A script is a standalone file, containing executable code. A package is an ecosystem, where modules are composed together.
The differences end mostly at the conceptual ideal. In practice, the differences are much more nuance and this is where a lot of the confusion comes at, the implementation details.
__package__
When you run a script, there is not __package__
.
When you run a module, there is a package that the module belongs to. This alows you to detect whether the current python process was invoked upon a script or a module.
__name__
__name__
is the variable for the name of the current module.
When you run a script, the name is __main__
.
This is what allows the if __name__ == '__main__':
snippet to function.
Other files you import will retain their import name (i.e. import foo
will have the name of foo
)
When you run a module, the name is dotted notation.
python -m src.main
will have __name__
of src.main
in src/main.py
.
For imports, the name is simply the fully qualified import name.
import foo # foo.py will have __name__ of foo
from bar import baz # bar/baz.py will have the __name__ bar.baz
Relative vs. Absolute Imports
Imports can be absolute or relative. Absolute imports are anchored to the package root, while relative imports are anchored to the current file.

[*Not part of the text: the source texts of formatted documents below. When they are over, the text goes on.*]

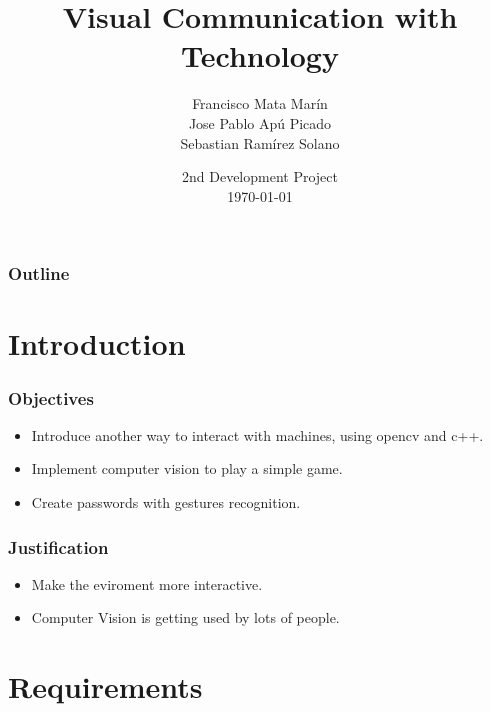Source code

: \documentclass{beamer}
\title[Visual Communication]{Visual Communication with Technology}
\author[Grupo - Renekton]{
  Francisco Mata Marín\\
  Jose Pablo Apú Picado\\
  Sebastian Ramírez Solano\\\medskip
  }
\institute[University of Costa Rica]{
  Electrical Engineering School \\
  IE-0117 - Programación Bajo Plataformas Abiertas}
\date[\today]{
  2nd Development Project \\
  \today}
\begin{document}
\begin{frame}
  \titlepage
\end{frame}

\begin{frame}
  \frametitle{Outline}
  \tableofcontents
\end{frame}

\section{Introduction}

\begin{frame}
\frametitle{Objectives}
\begin{itemize}
\item Introduce another way to interact with machines, using opencv and c++.
\item Implement computer vision to play a simple game.
\item Create passwords with gestures recognition.
\end{itemize}
\end{frame}
\begin{frame}
\frametitle{Justification}
\begin{itemize}
\item Make the eviroment more interactive. 
\item Computer Vision is getting used by lots of people.  
\end{itemize}
\end{frame}
\section{Requirements}
\end{document}
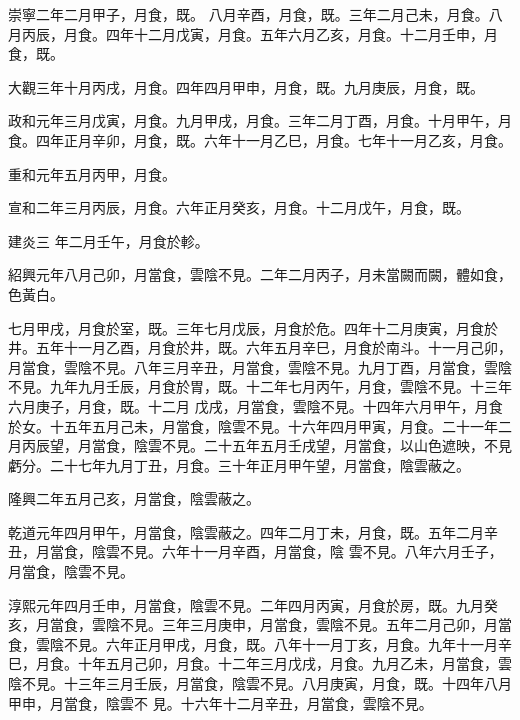 \begin{pinyinscope}
 崇寧二年二月甲子，月食，既。
 八月辛酉，月食，既。三年二月己未，月食。八月丙辰，月食。四年十二月戊寅，月食。五年六月乙亥，月食。十二月壬申，月食，既。



 大觀三年十月丙戌，月食。四年四月甲申，月食，既。九月庚辰，月食，既。



 政和元年三月戊寅，月食。九月甲戌，月食。三年二月丁酉，月食。十月甲午，月食。四年正月辛卯，月食，既。六年十一月乙巳，月食。七年十一月乙亥，月食。



 重和元年五月丙甲，月食。



 宣和二年三月丙辰，月食。六年正月癸亥，月食。十二月戊午，月食，既。



 建炎三
 年二月壬午，月食於軫。



 紹興元年八月己卯，月當食，雲陰不見。二年二月丙子，月未當闕而闕，體如食，色黃白。



 七月甲戌，月食於室，既。三年七月戊辰，月食於危。四年十二月庚寅，月食於井。五年十一月乙酉，月食於井，既。六年五月辛巳，月食於南斗。十一月己卯，月當食，雲陰不見。八年三月辛丑，月當食，雲陰不見。九月丁酉，月當食，雲陰不見。九年九月壬辰，月食於胃，既。十二年七月丙午，月食，雲陰不見。十三年六月庚子，月食，既。十二月
 戊戌，月當食，雲陰不見。十四年六月甲午，月食於女。十五年五月己未，月當食，陰雲不見。十六年四月甲寅，月食。二十一年二月丙辰望，月當食，陰雲不見。二十五年五月壬戌望，月當食，以山色遮映，不見虧分。二十七年九月丁丑，月食。三十年正月甲午望，月當食，陰雲蔽之。



 隆興二年五月己亥，月當食，陰雲蔽之。



 乾道元年四月甲午，月當食，陰雲蔽之。四年二月丁未，月食，既。五年二月辛丑，月當食，陰雲不見。六年十一月辛酉，月當食，陰
 雲不見。八年六月壬子，月當食，陰雲不見。



 淳熙元年四月壬申，月當食，陰雲不見。二年四月丙寅，月食於房，既。九月癸亥，月當食，雲陰不見。三年三月庚申，月當食，雲陰不見。五年二月己卯，月當食，雲陰不見。六年正月甲戌，月食，既。八年十一月丁亥，月食。九年十一月辛巳，月食。十年五月己卯，月食。十二年三月戊戌，月食。九月乙未，月當食，雲陰不見。十三年三月壬辰，月當食，陰雲不見。八月庚寅，月食，既。十四年八月甲申，月當食，陰雲不
 見。十六年十二月辛丑，月當食，雲陰不見。




\end{pinyinscope}

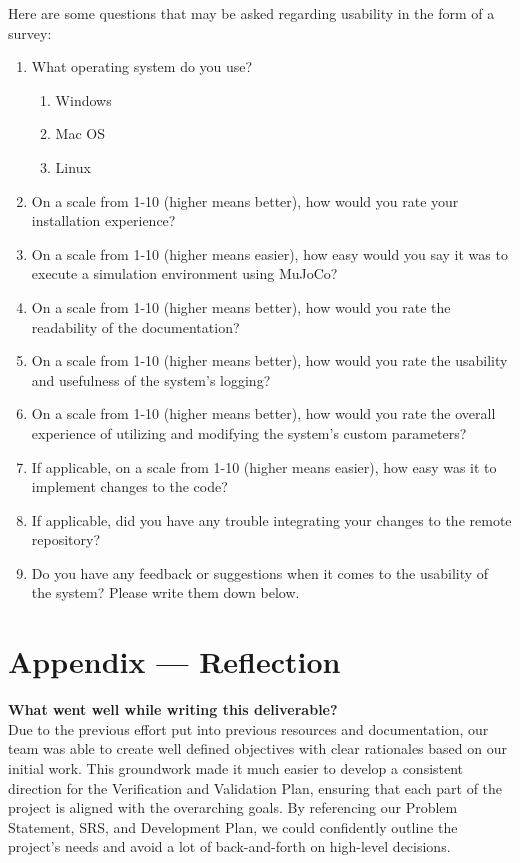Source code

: \documentclass[12pt, titlepage]{article}
\begin{document}
Here are some questions that may be asked regarding usability in the form of a survey:
\begin{enumerate}
  \item What operating system do you use?
  \begin{enumerate}
    \item Windows
    \item Mac OS
    \item Linux
  \end{enumerate}
  \item On a scale from 1-10 (higher means better), how would you rate your installation experience?
  \item On a scale from 1-10 (higher means easier), how easy would you say it was to execute a simulation environment using MuJoCo?
  \item On a scale from 1-10 (higher means better), how would you rate the readability of the documentation?
  \item On a scale from 1-10 (higher means better), how would you rate the usability and usefulness of the system's logging?
  \item On a scale from 1-10 (higher means better), how would you rate the overall experience of utilizing and modifying the system's custom parameters?
  \item If applicable, on a scale from 1-10 (higher means easier), how easy was it to implement changes to the code?
  \item If applicable, did you have any trouble integrating your changes to the remote repository?
  \item Do you have any feedback or suggestions when it comes to the usability of the system? Please write them down below.
\end{enumerate}

\newpage{}
\section*{Appendix --- Reflection}



% 

\textbf{What went well while writing this deliverable?} 
\\
  
Due to the previous effort put into previous resources and documentation, our team was able to create well defined objectives with clear rationales based on our initial work. This groundwork made it much easier to develop a consistent direction for the Verification and Validation Plan, ensuring that each part of the project is aligned with the overarching goals. By referencing our Problem Statement, SRS, and Development Plan, we could confidently outline the project’s needs and avoid a lot of back-and-forth on high-level decisions. 
\end{document}
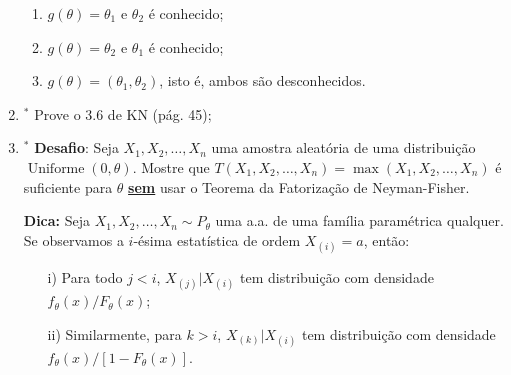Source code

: \documentclass[a4paper,10pt, notitlepage]{report}
\newcommand{\rs}{X_1, X_2, \ldots, X_n} %
\begin{document}
\begin{enumerate}
    \begin{enumerate}
        \item $g(\theta) = \theta_1$ e $\theta_2$ é conhecido;
        \item $g(\theta) = \theta_2$ e $\theta_1$ é conhecido;
        \item $g(\theta) = (\theta_1, \theta_2)$, isto é, ambos são desconhecidos.
    \end{enumerate}
    \item $^\ast$ Prove o 3.6 de KN (pág. 45);
    \item $^\ast$ \textbf{Desafio}: Seja $\rs$ uma amostra aleatória de uma distribuição $\operatorname{Uniforme}(0, \theta)$. 
    Mostre que $T(\rs) = \max(\rs)$ é suficiente para $\theta$ \underline{\textbf{sem}} usar o Teorema da Fatorização de Neyman-Fisher.
    
    \textbf{Dica:} Seja $\rs \sim P_\theta$ uma a.a. de uma família paramétrica qualquer.
    Se observamos a $i$-ésima estatística de ordem $X_{(i)} = a$, então:
    \begin{itemize}
        \item[i)] Para todo $j< i$, $X_{(j)} | X_{(i)}$ tem distribuição com densidade $f_\theta(x)/F_\theta(x)$;
        \item[ii)] Similarmente, para $k > i$, $X_{(k)} | X_{(i)}$ tem distribuição com densidade $f_\theta(x)/[1-F_\theta(x)]$.
    \end{itemize}
\end{enumerate}



% 
% 
\end{document}
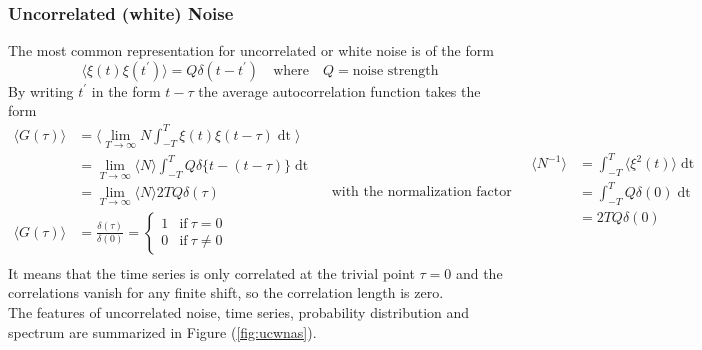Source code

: \subsubsection{Uncorrelated (white) Noise}
The most common representation for uncorrelated or white noise is of the form
\begin{equation}
	\langle \xi(t)\xi(t^\prime)\rangle=Q\delta(t-t^\prime)\quad\text{where}\quad Q=\text{noise strength}
\end{equation}
By writing $t^\prime$ in the form $t-\tau$ the average autocorrelation function takes the form
\begin{equation}
	\begin{aligned}
		\langle G(\tau)\rangle&=\langle \lim_{T\rightarrow\infty}N\int_{-T}^T \xi(t)\xi(t-\tau)\mathop{dt}\rangle\\
		&=\lim_{T\rightarrow\infty}\langle N\rangle\int_{-T}^T Q\delta\{t-(t-\tau)\}\mathop{dt}\\
		&=\lim_{T\rightarrow\infty}\langle N\rangle2TQ\delta(\tau)\\
		\langle G(\tau)\rangle&=\frac{\delta(\tau)}{\delta(0)}=
		\begin{cases}
			1&\text{if}\ \tau=0\\
			0&\text{if}\ \tau\neq0
		\end{cases}\\
	\end{aligned}\quad\text{with the normalization factor}\quad
	\begin{aligned}
		\langle N^{-1}\rangle&=\int_{-T}^T \langle \xi^2(t)\rangle\mathop{dt}\\
		&=\int_{-T}^T Q\delta(0)\mathop{dt}\\
		&=2TQ\delta(0)\\
	\end{aligned}
\end{equation}
It means that the time series is only correlated at the trivial point $\tau=0$ and the correlations vanish for any finite shift, so the correlation length is zero.\\
The features of uncorrelated noise, time series, probability distribution and spectrum are summarized in Figure (\ref{fig:ucwnas}).
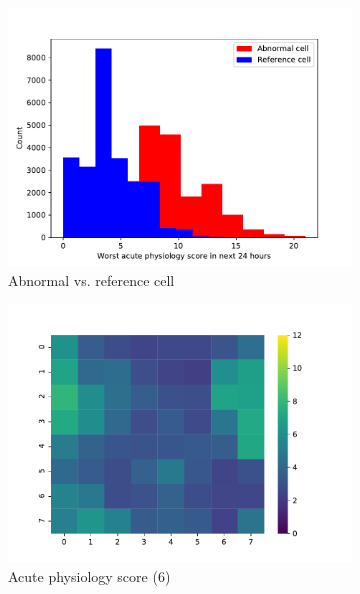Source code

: \begin{figure}[h!]

\centering
\begin{subfigure}[t]{0.30\textwidth}
\centering
\includegraphics[scale=0.30]{./figures/icu_somvaeprob/distribution_cells}
\caption{Abnormal vs. reference cell}
\end{subfigure}
\begin{subfigure}[t]{0.30\textwidth}
\centering
\includegraphics[scale=0.30]{./figures/icu_somvaeprob/detail_heatmaps_full_score_6}
\caption{Acute physiology score (6)}
\end{subfigure}
\begin{subfigure}[t]{0.30\textwidth}
\centering

\end{subfigure}
\end{figure}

In my opinion, absolute imports are the clearest way to handle imports. Deep nesting might be a sign that your package is too complex and should be decomposed to more packages.
Relative imports have the merit that they allow entire subdirectories to be moved without rewriting the imports. This is a mild inconvenience though, as tooling is capable of rewriting imports automatically.
Relative imports are denoted by the use of a leading dot:
from . import bar # bar is a sibling module
from ...package import module # ../../package/module.py
sys.path
When the interpreter encounters an import
statement, it searches through the locations in sys.path
for a matching module.
This is how stdlib is automatically available to all scripts.
Understanding how sys.path
works is fundamental to understanding the difference between running a script or a module:
- when invoking a script, it’s containing directory is added to
sys.path
- when invoking a module, the root directory (current dir) is added to
sys.path
python src/main.py # src/ will be added to sys.path
# `import src.foo` will look for src/src/foo.py
python -m src.main # pwd will be added to sys.path
# `import src.foo` will look for src/foo/__init__.py
Do you see the difference? This makes it fundamentally impossible to execute a script as a module, unless the script is located in the root directory.
I’ll repeat this again:
A python script can be executed as a module IFF it is located in the root directory.
If your script is elsewhere, you’re going to need to fudge with imports or sys.path
.
Never run a python script again
If you have a script and it’s far too much hassle to fully qualify it with python -m
, there are still solutions.
Using setuptools
or poetry
, you can setup script entrypoints.
When installing the local package, these build systems will create the shims to conveniently invoke the scripts.
I discovered this the hard way, when trying to get typer
to work correctly.
typer
works by importing the script, because typer
itself is what the python process was originally invoking.